▶ Problem description: Go through the material line by line and tally those containing the string "persistence". Only the tally is wanted.

▶ Material provided:
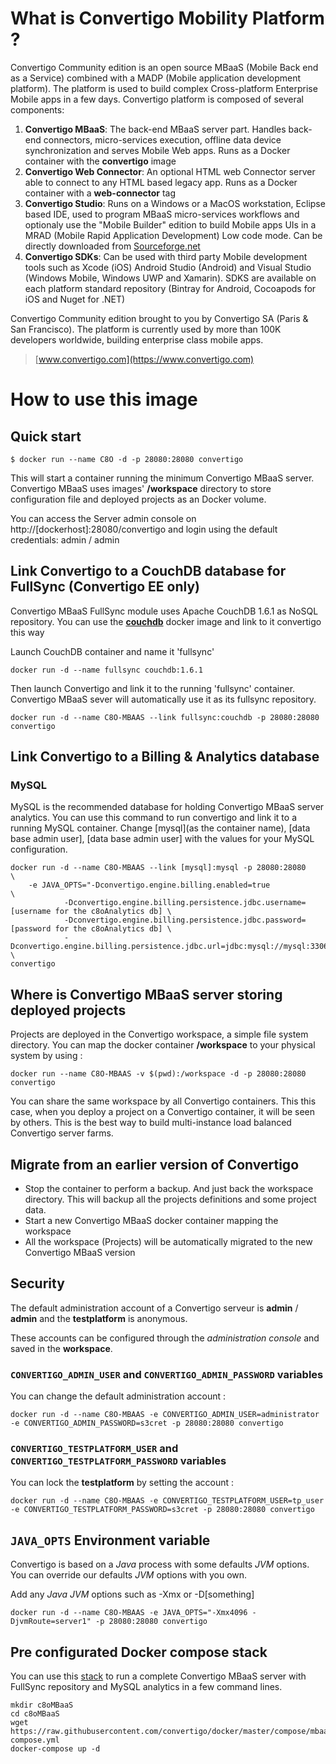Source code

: # What is Convertigo Mobility Platform ?

Convertigo Community edition is an open source MBaaS (Mobile Back end as a Service) combined with a MADP (Mobile application development platform). The platform is used to build complex Cross-platform Enterprise Mobile apps in a few days. Convertigo platform is composed of several components:

1.	**Convertigo MBaaS**: The back-end MBaaS server part. Handles back-end connectors, micro-services execution, offline data device synchronization and serves Mobile Web apps. Runs as a Docker container with the **convertigo** image
2.	**Convertigo Web Connector**: An optional HTML web Connector server able to connect to any HTML based legacy app. Runs as a Docker container with a **web-connector** tag
3.	**Convertigo Studio**: Runs on a Windows or a MacOS workstation, Eclipse based IDE, used to program MBaaS micro-services workflows and optionaly use the "Mobile Builder" edition to build Mobile apps UIs in a MRAD (Mobile Rapid Application Development) Low code mode. Can be directly downloaded from [Sourceforge.net](https://sourceforge.net/projects/convertigo/files/latest/download)
4.	**Convertigo SDKs**: Can be used with third party Mobile development tools such as Xcode (iOS) Android Studio (Android) and Visual Studio (Windows Mobile, Windows UWP and Xamarin). SDKS are available on each platform standard repository (Bintray for Android, Cocoapods for iOS and Nuget for .NET)

Convertigo Community edition brought to you by Convertigo SA (Paris & San Francisco). The platform is currently used by more than 100K developers worldwide, building enterprise class mobile apps.

> [www.convertigo.com](https://www.convertigo.com)

# How to use this image

## Quick start

	$ docker run --name C8O -d -p 28080:28080 convertigo

This will start a container running the minimum Convertigo MBaaS server. Convertigo MBaaS uses images' **/workspace** directory to store configuration file and deployed projects as an Docker volume.

You can access the Server admin console on http://[dockerhost]:28080/convertigo and login using the default credentials: admin / admin

## Link Convertigo to a CouchDB database for FullSync (Convertigo EE only)

Convertigo MBaaS FullSync module uses Apache CouchDB 1.6.1 as NoSQL repository. You can use the **[couchdb](https://hub.docker.com/_/couchdb/)** docker image and link to it convertigo this way

Launch CouchDB container and name it 'fullsync'

	docker run -d --name fullsync couchdb:1.6.1

Then launch Convertigo and link it to the running 'fullsync' container. Convertigo MBaaS sever will automatically use it as its fullsync repository.

	docker run -d --name C8O-MBAAS --link fullsync:couchdb -p 28080:28080 convertigo

## Link Convertigo to a Billing & Analytics database

### MySQL

MySQL is the recommended database for holding Convertigo MBaaS server analytics. You can use this command to run convertigo and link it to a running MySQL container. Change [mysql](as the container name), [data base admin user], [data base admin user] with the values for your MySQL configuration.

	docker run -d --name C8O-MBAAS --link [mysql]:mysql -p 28080:28080                                   \
	    -e JAVA_OPTS="-Dconvertigo.engine.billing.enabled=true                                           \ 
	            -Dconvertigo.engine.billing.persistence.jdbc.username=[username for the c8oAnalytics db] \
	            -Dconvertigo.engine.billing.persistence.jdbc.password=[password for the c8oAnalytics db] \
	            -Dconvertigo.engine.billing.persistence.jdbc.url=jdbc:mysql://mysql:3306/c8oAnalytics"   \
	convertigo

## Where is Convertigo MBaaS server storing deployed projects

Projects are deployed in the Convertigo workspace, a simple file system directory. You can map the docker container **/workspace** to your physical system by using :

	docker run --name C8O-MBAAS -v $(pwd):/workspace -d -p 28080:28080 convertigo

You can share the same workspace by all Convertigo containers. This this case, when you deploy a project on a Convertigo container, it will be seen by others. This is the best way to build multi-instance load balanced Convertigo server farms.

## Migrate from an earlier version of Convertigo

-	Stop the container to perform a backup. And just back the workspace directory. This will backup all the projects definitions and some project data.
-	Start a new Convertigo MBaaS docker container mapping the workspace
-	All the workspace (Projects) will be automatically migrated to the new Convertigo MBaaS version

## Security

The default administration account of a Convertigo serveur is **admin** / **admin** and the **testplatform** is anonymous.

These accounts can be configured through the *administration console* and saved in the **workspace**.

### `CONVERTIGO_ADMIN_USER` and `CONVERTIGO_ADMIN_PASSWORD` variables

You can change the default administration account :

	docker run -d --name C8O-MBAAS -e CONVERTIGO_ADMIN_USER=administrator -e CONVERTIGO_ADMIN_PASSWORD=s3cret -p 28080:28080 convertigo

### `CONVERTIGO_TESTPLATFORM_USER` and `CONVERTIGO_TESTPLATFORM_PASSWORD` variables

You can lock the **testplatform** by setting the account :

	docker run -d --name C8O-MBAAS -e CONVERTIGO_TESTPLATFORM_USER=tp_user -e CONVERTIGO_TESTPLATFORM_PASSWORD=s3cret -p 28080:28080 convertigo

## `JAVA_OPTS` Environment variable

Convertigo is based on a *Java* process with some defaults *JVM* options. You can override our defaults *JVM* options with you own.

Add any *Java JVM* options such as -Xmx or -D[something]

	docker run -d --name C8O-MBAAS -e JAVA_OPTS="-Xmx4096 -DjvmRoute=server1" -p 28080:28080 convertigo

## Pre configurated Docker compose stack

You can use this [stack](https://github.com/convertigo/docker/blob/master/compose/mbaas/docker-compose.yml) to run a complete Convertigo MBaaS server with FullSync repository and MySQL analytics in a few command lines.

	mkdir c8oMBaaS
	cd c8oMBaaS
	wget https://raw.githubusercontent.com/convertigo/docker/master/compose/mbaas/docker-compose.yml
	docker-compose up -d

▶ Answer box: 3